Alla fine, nel ballottaggio di ieri, contro ogni previsione l’ha spuntata la candidata della destra alla presidenza della Repubblica. La rappresentante della destra Kolinda Grabar Kitarovic sarà quindi il primo capo di stato donna della Croazia. La diplomatica di carriera ed ex ministro degli Esteri ce l’ha fatta veramente per un soffio, ottenendo ieri poche migliaia di voti in più – 17 mila – e il 50,4% dei consensi rispetto al suo sfidante e presidente uscente e leader socialdemocratico Ivo Josipovic fermo al 49,6%.
La rimonta e il successo della leader dell’Hdz segna un importante cambio di guardia non solo alla più alta carica istituzionale del Paese (anche se il Presidente nel paese ha poteri poco più che simbolici), ma una svolta che nessuno poteva prevedere solo poche settimane fa, e che porta la destra alla presidenza in Croazia per la prima volta dal 1999. Evidente l’amarezza per Josipovic che fino a ieri pomeriggio era convinto di avere la vittoria in tasca.
A ribaltare gli equilibri politici pregressi la grave crisi economica che investe la Croazia, in recessione da sei anni, con una disoccupazione al 20% e un debito pubblico all’80 per cento del Pil, condizioni che hanno portato la ex repubblica jugoslava a sottostare al controllo e ai ricatti della Troika.

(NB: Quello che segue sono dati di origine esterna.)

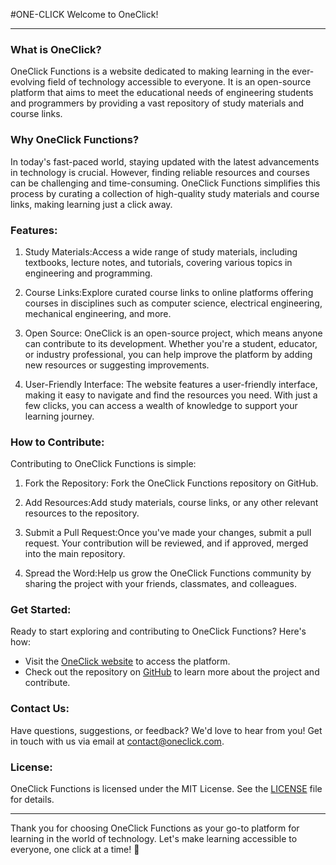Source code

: #ONE-CLICK
Welcome to OneClick!

--------------------------------------------------------------------------------------------------------------------------

### What is OneClick?

OneClick Functions is a website dedicated to making learning in the ever-evolving field of technology accessible to everyone. It is an open-source platform that aims to meet the educational needs of engineering students and programmers by providing a vast repository of study materials and course links.

### Why OneClick Functions?

In today's fast-paced world, staying updated with the latest advancements in technology is crucial. However, finding reliable resources and courses can be challenging and time-consuming. OneClick Functions simplifies this process by curating a collection of high-quality study materials and course links, making learning just a click away.

### Features:

1. Study Materials:Access a wide range of study materials, including textbooks, lecture notes, and tutorials, covering various topics in engineering and programming.

2. Course Links:Explore curated course links to online platforms offering courses in disciplines such as computer science, electrical engineering, mechanical engineering, and more.

3. Open Source: OneClick is an open-source project, which means anyone can contribute to its development. Whether you're a student, educator, or industry professional, you can help improve the platform by adding new resources or suggesting improvements.

4. User-Friendly Interface: The website features a user-friendly interface, making it easy to navigate and find the resources you need. With just a few clicks, you can access a wealth of knowledge to support your learning journey.

### How to Contribute:

Contributing to OneClick Functions is simple:

1. Fork the Repository: Fork the OneClick Functions repository on GitHub.

2. Add Resources:Add study materials, course links, or any other relevant resources to the repository.

3. Submit a Pull Request:Once you've made your changes, submit a pull request. Your contribution will be reviewed, and if approved, merged into the main repository.

4. Spread the Word:Help us grow the OneClick Functions community by sharing the project with your friends, classmates, and colleagues.

### Get Started:

Ready to start exploring and contributing to OneClick Functions? Here's how:

- Visit the [OneClick website](link) to access the platform.
- Check out the repository on [GitHub](link) to learn more about the project and contribute.

### Contact Us:

Have questions, suggestions, or feedback? We'd love to hear from you! Get in touch with us via email at [contact@oneclick.com](mailto:email).

### License:

OneClick Functions is licensed under the MIT License. See the [LICENSE](link) file for details.

---------------------------------------------------------------------------------

Thank you for choosing OneClick Functions as your go-to platform for learning in the world of technology. Let's make learning accessible to everyone, one click at a time! 🚀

Josipovic ha pagato il diffuso malcontento anche all’interno del suo popolo di centro-sinistra, per l’operato di un governo socialdemocratico considerato troppo ossequioso nei confronti delle direttive dell’UE a base di austerity e tagli. Paradossalmente ad avvantaggiarsene è stato uno schieramento politico altrettanto subalterno alle logiche e alle direttive della Troika europea.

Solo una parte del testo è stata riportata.